Not an issue: Asking for help

Question

Not an issue: Asking for help

Hjertesvikt opened this issue 25 days ago · comments

Padirac Innovation commented 25 days ago

Hi all and thanks for this marvelous piece of code.
I tried to wet my feet at LLMs so I sought to train a new LLM with this code on an old Ubuntu with an old Nvidia card GTX 750.
I managed to create a giant JSON file (yet I mixed up key and value) from 250 MB of text.
Then I split this giant JSON in 10 shards.
As I uploaded manually the shards on my computer, there was no need for:
python tinystories.py download

Then (after some trials and errors and customizing tinystories.py to run on CPU only) I ran:
python tinystories.py train_vocab --vocab_size=4096
python tinystories.py pretokenize --vocab_size=4096

The computer complains if I run without --vocab_size=4096

The computer at last didn't complain so I got a file tok4096.model in data folder.

Then I ran:
python train.py --vocab_source=custom --vocab_size=4096

This is where I got this error:
jplr@jplr-Station:~/Documents/llama2.c$ python3 train.py --vocab_source=custom --vocab_size=4096
Download done.
Number of shards: 10
Example story:
{'text': 'story', 'label': '###24491034. background\tthe emergence of hiv as a chronic condition means that people living with hiv are required to take more responsibility for the self-management of their condition , including making physical , emotional and social adjustments .'}
Overriding: vocab_source = custom
Overriding: vocab_size = 4096
tokens per iteration will be: 131,072
breaks down as: 4 grad accum steps * 1 processes * 128 batch size * 256 max seq len
Initializing a new model from scratch
num decayed parameter tensors: 43, with 7,151,616 parameters
num non-decayed parameter tensors: 13, with 3,744 parameters
using fused AdamW: False
compiling the model... (takes a ~minute)
Created a PretokDataset with rng seed 42
Created a PretokDataset with rng seed 42
Created a PretokDataset with rng seed 42
step 0: train loss 8.3395, val loss 8.3400
Traceback (most recent call last):
File "train.py", line 324, in
scaler.scale(loss).backward()
File "/home/jplr/.local/lib/python3.8/site-packages/torch/cuda/amp/grad_scaler.py", line 203, in scale
assert outputs.is_cuda or outputs.device.type == "xla"
AssertionError
jplr@jplr-Station:~/Documents/llama2.c$

Any suggestion would be greatly appreciated!

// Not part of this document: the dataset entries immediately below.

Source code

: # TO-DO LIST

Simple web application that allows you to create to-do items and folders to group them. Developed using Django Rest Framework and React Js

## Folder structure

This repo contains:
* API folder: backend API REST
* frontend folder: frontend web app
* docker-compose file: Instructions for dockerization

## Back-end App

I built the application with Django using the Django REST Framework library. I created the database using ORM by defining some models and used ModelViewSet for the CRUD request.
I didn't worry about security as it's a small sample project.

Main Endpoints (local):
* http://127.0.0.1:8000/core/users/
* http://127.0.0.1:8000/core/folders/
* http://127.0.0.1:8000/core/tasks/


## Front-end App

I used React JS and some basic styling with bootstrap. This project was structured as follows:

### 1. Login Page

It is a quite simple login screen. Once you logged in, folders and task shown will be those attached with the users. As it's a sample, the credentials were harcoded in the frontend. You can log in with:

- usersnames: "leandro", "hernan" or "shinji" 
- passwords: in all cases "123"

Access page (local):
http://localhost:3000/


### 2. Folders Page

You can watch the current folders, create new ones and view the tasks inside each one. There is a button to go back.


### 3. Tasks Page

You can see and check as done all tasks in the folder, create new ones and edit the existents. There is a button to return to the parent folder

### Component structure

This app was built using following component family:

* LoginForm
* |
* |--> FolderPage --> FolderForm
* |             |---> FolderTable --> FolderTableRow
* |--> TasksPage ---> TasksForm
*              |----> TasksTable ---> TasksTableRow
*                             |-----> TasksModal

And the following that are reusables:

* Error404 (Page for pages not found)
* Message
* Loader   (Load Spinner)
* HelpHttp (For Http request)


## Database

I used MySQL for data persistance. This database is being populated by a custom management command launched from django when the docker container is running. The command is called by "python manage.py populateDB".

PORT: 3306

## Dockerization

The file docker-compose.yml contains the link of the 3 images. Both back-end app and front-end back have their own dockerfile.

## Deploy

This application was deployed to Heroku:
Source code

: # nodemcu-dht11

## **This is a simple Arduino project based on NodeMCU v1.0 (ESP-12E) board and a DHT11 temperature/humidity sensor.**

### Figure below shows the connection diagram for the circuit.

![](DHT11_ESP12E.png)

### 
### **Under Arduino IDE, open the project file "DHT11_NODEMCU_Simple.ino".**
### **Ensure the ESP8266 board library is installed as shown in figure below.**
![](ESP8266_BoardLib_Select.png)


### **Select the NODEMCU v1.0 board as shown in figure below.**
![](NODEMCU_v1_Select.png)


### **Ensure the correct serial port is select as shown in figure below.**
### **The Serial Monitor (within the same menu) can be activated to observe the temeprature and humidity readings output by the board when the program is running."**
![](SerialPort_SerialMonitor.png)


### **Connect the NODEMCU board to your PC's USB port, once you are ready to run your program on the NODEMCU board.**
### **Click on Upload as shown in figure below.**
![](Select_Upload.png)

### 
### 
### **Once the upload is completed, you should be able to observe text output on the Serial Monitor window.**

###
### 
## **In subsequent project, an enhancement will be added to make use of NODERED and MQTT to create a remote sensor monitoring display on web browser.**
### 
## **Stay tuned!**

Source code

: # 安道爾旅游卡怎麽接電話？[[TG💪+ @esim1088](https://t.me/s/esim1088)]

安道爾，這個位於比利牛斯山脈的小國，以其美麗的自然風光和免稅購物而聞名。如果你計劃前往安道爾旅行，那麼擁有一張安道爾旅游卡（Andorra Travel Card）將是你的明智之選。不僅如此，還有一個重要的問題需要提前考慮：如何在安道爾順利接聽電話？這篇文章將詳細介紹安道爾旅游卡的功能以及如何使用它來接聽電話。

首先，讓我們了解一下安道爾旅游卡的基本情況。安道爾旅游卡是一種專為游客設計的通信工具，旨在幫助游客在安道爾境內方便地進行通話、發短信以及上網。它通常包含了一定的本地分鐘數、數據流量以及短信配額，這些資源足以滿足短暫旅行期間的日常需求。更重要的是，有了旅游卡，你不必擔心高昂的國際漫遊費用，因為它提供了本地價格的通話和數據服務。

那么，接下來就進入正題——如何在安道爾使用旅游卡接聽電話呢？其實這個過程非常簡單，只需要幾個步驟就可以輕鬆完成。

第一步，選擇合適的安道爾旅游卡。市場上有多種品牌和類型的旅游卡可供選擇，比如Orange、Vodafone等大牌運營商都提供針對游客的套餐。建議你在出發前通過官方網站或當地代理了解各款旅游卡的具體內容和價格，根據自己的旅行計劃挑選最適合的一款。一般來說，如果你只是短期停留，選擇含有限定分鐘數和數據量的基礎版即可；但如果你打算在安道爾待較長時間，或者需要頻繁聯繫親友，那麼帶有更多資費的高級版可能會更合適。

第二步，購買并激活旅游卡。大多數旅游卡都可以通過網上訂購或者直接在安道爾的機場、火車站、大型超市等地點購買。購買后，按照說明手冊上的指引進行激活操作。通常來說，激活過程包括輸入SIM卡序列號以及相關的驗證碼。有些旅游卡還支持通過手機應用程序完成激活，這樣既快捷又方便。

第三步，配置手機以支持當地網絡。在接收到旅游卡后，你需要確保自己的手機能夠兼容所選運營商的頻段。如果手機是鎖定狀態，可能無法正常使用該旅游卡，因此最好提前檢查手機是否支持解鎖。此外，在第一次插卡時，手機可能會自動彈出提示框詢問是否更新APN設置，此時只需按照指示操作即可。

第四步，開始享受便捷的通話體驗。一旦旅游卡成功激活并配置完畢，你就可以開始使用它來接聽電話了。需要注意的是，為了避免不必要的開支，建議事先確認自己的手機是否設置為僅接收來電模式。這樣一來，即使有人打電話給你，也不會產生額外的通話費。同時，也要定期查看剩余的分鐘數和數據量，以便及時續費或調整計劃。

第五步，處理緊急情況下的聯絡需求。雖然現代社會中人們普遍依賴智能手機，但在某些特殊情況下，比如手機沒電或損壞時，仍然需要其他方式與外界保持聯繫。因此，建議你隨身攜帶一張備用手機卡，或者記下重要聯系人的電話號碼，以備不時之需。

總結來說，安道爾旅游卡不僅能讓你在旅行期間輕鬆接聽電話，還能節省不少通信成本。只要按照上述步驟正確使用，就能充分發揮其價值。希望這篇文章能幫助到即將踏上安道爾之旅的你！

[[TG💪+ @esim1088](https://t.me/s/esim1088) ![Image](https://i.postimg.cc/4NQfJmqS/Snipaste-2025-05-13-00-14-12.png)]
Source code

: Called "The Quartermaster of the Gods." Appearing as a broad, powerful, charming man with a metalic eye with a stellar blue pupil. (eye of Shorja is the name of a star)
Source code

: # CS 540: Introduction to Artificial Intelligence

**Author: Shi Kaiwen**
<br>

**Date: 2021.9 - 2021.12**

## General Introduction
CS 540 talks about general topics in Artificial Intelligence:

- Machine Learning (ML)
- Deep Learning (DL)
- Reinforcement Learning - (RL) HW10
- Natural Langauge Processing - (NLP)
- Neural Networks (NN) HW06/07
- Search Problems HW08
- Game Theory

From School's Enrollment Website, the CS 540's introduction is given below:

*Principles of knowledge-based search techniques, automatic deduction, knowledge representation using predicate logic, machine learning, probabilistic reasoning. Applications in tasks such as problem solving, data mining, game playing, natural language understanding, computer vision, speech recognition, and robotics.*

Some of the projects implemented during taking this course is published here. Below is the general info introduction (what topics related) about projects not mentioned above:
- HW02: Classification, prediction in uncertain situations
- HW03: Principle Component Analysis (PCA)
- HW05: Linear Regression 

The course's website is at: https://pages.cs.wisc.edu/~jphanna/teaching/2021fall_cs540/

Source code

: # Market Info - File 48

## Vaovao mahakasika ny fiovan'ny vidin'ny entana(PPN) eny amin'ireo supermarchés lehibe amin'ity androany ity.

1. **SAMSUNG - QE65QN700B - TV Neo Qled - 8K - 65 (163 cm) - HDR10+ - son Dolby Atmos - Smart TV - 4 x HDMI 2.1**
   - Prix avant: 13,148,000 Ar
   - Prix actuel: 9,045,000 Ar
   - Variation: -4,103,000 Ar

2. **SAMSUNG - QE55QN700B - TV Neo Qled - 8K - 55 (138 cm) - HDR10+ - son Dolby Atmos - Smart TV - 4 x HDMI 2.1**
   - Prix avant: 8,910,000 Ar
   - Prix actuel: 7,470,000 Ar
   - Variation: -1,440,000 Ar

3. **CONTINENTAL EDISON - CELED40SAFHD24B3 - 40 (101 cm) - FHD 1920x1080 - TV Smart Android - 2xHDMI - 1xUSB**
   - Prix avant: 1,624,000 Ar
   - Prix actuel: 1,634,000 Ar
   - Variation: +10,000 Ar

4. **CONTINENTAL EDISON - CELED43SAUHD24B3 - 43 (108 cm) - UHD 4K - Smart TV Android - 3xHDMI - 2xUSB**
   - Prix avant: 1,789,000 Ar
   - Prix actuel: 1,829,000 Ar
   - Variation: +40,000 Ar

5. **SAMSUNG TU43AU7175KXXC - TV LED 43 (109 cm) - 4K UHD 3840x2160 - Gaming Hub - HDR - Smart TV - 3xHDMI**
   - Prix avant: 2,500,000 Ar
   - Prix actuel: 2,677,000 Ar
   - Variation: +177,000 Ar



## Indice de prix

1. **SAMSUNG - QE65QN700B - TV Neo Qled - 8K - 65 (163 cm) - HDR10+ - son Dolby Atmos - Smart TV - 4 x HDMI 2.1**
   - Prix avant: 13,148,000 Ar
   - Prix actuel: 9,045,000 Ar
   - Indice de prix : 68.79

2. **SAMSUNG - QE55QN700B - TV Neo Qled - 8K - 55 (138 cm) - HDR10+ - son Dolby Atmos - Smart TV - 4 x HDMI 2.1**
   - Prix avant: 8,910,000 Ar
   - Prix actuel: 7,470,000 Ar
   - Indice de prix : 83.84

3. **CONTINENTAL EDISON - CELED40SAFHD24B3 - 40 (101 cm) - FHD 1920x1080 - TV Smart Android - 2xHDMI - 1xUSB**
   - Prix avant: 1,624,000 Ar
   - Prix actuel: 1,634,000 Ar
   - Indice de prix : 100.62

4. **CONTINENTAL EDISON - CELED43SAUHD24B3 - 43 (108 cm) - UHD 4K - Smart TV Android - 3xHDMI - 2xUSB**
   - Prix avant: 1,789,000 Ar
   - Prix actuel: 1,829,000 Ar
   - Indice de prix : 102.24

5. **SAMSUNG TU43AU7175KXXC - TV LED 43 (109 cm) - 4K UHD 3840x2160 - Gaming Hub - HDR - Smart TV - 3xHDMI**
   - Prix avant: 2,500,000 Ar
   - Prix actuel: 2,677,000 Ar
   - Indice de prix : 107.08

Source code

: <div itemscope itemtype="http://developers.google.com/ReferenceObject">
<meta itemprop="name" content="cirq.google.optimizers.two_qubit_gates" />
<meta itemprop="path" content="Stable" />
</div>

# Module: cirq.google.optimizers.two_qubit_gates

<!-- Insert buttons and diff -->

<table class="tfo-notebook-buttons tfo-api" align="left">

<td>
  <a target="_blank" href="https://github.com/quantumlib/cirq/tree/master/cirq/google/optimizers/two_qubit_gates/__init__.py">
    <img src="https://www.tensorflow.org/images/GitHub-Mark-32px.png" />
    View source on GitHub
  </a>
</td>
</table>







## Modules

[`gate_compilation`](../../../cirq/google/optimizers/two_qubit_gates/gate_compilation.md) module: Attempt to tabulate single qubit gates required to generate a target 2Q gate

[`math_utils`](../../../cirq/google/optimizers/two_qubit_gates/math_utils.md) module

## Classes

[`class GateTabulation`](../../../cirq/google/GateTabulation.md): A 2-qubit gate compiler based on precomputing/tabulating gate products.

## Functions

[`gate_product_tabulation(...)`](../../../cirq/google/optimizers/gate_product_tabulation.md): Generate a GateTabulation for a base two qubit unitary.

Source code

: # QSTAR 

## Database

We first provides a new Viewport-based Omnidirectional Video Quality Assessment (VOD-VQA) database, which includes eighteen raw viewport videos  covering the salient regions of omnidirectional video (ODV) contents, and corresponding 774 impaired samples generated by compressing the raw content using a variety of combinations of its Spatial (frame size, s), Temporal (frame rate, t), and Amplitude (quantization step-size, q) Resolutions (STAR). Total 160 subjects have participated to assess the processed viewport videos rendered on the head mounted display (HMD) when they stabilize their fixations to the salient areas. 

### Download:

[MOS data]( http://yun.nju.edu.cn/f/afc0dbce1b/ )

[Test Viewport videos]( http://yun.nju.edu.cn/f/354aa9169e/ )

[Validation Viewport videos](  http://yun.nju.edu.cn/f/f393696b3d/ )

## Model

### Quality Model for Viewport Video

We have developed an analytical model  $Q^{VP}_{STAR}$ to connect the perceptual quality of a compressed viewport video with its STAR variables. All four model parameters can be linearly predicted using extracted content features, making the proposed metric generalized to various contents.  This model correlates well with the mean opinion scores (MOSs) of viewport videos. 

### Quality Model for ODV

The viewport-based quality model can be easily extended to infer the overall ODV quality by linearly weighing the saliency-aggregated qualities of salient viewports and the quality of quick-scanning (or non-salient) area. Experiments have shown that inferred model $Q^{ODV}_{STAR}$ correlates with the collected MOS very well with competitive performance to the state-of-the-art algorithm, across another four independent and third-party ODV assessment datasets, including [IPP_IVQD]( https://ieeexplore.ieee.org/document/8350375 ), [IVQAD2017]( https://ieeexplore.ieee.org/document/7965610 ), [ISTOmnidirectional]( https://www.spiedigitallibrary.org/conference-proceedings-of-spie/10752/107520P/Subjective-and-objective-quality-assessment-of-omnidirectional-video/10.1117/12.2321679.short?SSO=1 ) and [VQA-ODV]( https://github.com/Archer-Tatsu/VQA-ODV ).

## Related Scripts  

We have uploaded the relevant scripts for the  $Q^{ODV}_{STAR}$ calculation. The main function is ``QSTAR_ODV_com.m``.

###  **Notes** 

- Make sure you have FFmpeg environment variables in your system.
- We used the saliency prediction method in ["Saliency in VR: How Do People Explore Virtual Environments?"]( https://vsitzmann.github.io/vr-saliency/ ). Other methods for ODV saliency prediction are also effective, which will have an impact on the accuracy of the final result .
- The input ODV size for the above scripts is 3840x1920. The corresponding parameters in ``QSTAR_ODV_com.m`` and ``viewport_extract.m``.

Padirac Innovation · Answer 1 · Fri May 10 2024 15:03:38 GMT+0800 (China Standard Time)

I think it's because I wanted to train on CPU, not GPU as my GPU is not very powerful.
I removed Torch, and installed torch-cpu and it seems to work now.
I wait for a few more minutes and if training works I will close this issue.

Padirac Innovation · Answer 2 · Fri May 10 2024 15:21:12 GMT+0800 (China Standard Time)

So the problem was that I wanted to train on CPU but I had the usual version of Torch which requires a GPU.
The solution was to remove this Torch version and instead install the version of Torch for CPU only.